Lots of families playing today and a large day care group came by for lunch. Our daughter and her friend had a lovely picnic beside the splash pad.
There are several different water activities here:
- There’s a red post that looks a little like a fire hydrant. It has several nozzles shooting out water from the sides. At the top of the post is a giant black dome (button) that turns on everything at the splash park.
- The Portobello park splash pad has a giant yellow pole that sprays a fountain of water from the very top.
- There is a row of water fountains that shoot up from the ground.
- Finally, there’s a big blue water canon to spray your friends.
There’s lots to like about this place. We liked how easy it is to turn on the water. Some splash pads have a button that is hard to hold in for the water to squirt (Chapman Mills splash pad, for example.). Portobello Park splash pad has a single black dome on top of the fire hydrant post that is touch activated so even little kids can turn on this splash pad (as long as they’re tall enough to reach the top.) Sometimes the splash pad didn’t turn on right away, so you could see kids rubbing the button trying to get it to magically turn on.

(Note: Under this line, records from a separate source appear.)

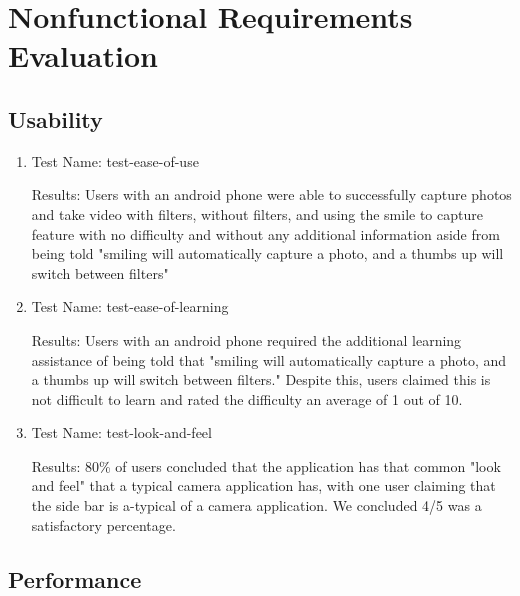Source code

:\documentclass[12pt, titlepage]{article}
\begin{document}
\section{Nonfunctional Requirements Evaluation}

\subsection{Usability}
\begin{enumerate}
    \item{Test Name: test-ease-of-use}
    
    Results: Users with an android phone were able to successfully capture photos and take video with filters, without filters, and using the smile to capture feature with no difficulty and without any additional information aside from being told "smiling will automatically capture a photo, and a thumbs up will switch between filters"
    
    \item{Test Name: test-ease-of-learning}
    
    Results: Users with an android phone required the additional learning assistance of being told that "smiling will automatically capture a photo, and a thumbs up will switch between filters." Despite this, users claimed this is not difficult to learn and rated the difficulty an average of 1 out of 10.
    
    \item{Test Name: test-look-and-feel}
    
    Results: 80\% of users concluded that the application has that common "look and feel" that a typical camera application has, with one user claiming that the side bar is a-typical of a camera application. We concluded 4/5 was a satisfactory percentage.  
\end{enumerate}
		
\subsection{Performance}
\end{document}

We also liked how pushing the button turned on the water for a few minutes. It cycled through two different patterns. First, the side water fountains from the floor would shoot up and you’d see lines of kids trying to stop the water by standing (or sitting) on the right spot. Then, after a while, those fountains would turn off and water would spray up from the top of the giant yellow pole. The blue water canon was always on and always popular with kids spraying each other or filling up water buckets to carry to the sandy play structure. It was a windy day, so it was nice to feel the mist from the park cool us down every now and then as we went down the slide on the play structure beside the splash pad.
Finally, I liked that the blue water canon only shot water into the water park. If you turned the canon to face people on the play structure, it only dribbled out water. That’s a nice feature so that kids who didn’t want to get sprayed with water could just make sure to stay out of range.
One of the downsides to the Portobello Park splash pad is that there’s only one button that activates everything. The nice part of the splash pad at South Nepean is that there are several buttons for different parts of the splash pad. (Maybe that’s because the water park at South Nepean park is so big that it doesn’t make sense for everything to be controlled by a single button.)
There are two play structures beside the splash pad and they just put in a new swing set, so all in all, this is probably one of the better splash pads and parks in the city. (Then again, this is only the seventh splash pad that we’ve been to, so it might be too early to say. )
My wife made a comment driving home. “If we do splash pads this year, let’s do parks next year.”
I don’t think we could do parks… There are parks everywhere. It would take forever.
“Sure we could. It’d be a very long project. We could start in spring…”
We’ll see. Let’s how our Ottawa splash pad adventure goes first.